The complaint would be the second in as many weeks for Vestager, who escalated a probe into search-engine giant Google Inc. The 47-year-old Vestager said last week that she planned to act “decisively against energy companies that harm rivals” and “block energy flows from one EU country to another.”
Sergei Kupriyanov, a spokesman for Moscow-based Gazprom, declined to comment as did Ricardo Cardoso, a commission spokesman. Vestager also declined to comment on whether objections would be sent, saying no decision had yet been made.
Settlement talks with Gazprom, which is owned by the Russian government, froze as tensions escalated about Russia’s actions in Ukraine, where it annexed the Crimea region and was accused of supporting an insurgency that’s threatened to split the country apart. Russia’s relations with the U.S. and the EU have sunk to post-Cold War lows since the crisis.
Europe imported 27 percent of its natural gas from Russia last year. The 28-nation bloc imports 53 percent of the energy it consumes at a cost of about 1 billion euros ($1.08 billion) per day, according to the commission.
The antitrust probe is “unequivocally” not payback for Russia’s actions in Ukraine, Vestager told Bloomberg TV.

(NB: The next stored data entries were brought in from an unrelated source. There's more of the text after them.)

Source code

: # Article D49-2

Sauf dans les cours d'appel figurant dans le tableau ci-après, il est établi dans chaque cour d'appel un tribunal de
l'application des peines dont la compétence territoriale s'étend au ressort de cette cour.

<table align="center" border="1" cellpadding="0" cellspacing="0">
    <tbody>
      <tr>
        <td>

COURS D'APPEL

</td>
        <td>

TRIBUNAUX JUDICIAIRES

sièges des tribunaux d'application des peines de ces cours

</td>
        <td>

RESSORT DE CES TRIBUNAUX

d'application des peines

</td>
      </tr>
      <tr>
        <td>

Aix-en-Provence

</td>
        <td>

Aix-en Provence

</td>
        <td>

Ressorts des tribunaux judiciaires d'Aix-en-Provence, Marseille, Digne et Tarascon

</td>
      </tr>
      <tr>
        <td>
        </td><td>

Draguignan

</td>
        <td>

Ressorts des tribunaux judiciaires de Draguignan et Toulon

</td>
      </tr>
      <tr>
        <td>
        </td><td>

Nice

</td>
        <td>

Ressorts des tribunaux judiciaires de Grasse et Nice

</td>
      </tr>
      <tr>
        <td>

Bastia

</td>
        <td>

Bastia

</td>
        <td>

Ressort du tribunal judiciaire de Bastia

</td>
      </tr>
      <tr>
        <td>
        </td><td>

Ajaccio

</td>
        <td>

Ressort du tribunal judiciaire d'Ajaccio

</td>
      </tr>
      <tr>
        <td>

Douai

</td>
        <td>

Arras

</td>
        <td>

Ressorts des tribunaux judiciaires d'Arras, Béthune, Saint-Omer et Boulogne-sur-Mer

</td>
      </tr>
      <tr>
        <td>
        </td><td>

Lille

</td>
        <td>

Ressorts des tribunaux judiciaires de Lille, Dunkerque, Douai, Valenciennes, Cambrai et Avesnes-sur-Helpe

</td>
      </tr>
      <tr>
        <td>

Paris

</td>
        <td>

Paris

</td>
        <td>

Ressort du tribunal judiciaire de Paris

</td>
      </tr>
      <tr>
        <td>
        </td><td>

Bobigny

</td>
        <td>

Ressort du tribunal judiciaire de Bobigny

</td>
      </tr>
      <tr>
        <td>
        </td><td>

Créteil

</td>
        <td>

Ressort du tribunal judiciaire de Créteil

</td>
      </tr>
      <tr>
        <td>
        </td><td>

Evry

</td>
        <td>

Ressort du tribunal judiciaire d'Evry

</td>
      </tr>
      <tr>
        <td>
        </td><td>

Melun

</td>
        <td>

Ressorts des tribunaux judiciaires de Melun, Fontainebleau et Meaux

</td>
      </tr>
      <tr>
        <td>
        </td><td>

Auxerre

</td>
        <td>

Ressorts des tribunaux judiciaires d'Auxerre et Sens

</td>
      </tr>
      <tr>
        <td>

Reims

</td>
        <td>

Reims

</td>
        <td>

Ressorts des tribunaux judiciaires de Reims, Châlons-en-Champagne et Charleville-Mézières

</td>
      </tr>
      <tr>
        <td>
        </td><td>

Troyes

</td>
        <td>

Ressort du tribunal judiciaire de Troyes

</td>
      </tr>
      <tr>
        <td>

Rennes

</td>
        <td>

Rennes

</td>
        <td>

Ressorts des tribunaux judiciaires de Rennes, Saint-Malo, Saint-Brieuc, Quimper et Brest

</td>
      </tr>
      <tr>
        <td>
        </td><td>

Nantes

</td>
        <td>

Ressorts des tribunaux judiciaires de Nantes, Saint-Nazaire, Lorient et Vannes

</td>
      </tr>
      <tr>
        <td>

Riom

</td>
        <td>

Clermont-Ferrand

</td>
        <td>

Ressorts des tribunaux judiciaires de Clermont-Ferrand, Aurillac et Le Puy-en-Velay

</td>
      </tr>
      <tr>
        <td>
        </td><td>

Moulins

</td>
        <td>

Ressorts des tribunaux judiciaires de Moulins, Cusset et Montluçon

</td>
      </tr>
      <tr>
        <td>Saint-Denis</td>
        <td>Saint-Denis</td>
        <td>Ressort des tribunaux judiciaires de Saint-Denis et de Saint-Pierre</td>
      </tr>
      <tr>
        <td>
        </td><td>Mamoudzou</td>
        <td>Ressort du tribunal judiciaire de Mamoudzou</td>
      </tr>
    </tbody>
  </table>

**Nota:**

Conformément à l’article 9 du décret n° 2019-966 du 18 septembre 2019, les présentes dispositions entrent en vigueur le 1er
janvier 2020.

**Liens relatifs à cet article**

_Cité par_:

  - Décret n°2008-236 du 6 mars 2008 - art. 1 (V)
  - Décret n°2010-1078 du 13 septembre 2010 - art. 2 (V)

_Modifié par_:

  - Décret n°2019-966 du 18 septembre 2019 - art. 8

“For me it is important that any case can stand up in court. And a court doesn’t like opinions or emotions, they want facts and that’s what I’m here for,” she said. While Gazprom is “a very commercial company” that behaves as other businesses in a market, it is “very dominant.”
The EU’s antitrust case against Gazprom hit the headlines in 2011 with raids on Gazprom and its customers. Regulators opened a formal probe the following year, saying sales contracts that linked natural gas to oil prices may no longer be justified because gas was increasingly being traded on spot markets as a shale gas boom expanded supplies.
The EU was also examining concerns that Gazprom’s contracts may have prevented gas from being traded between countries and thwarted customers seeking to find new energy providers.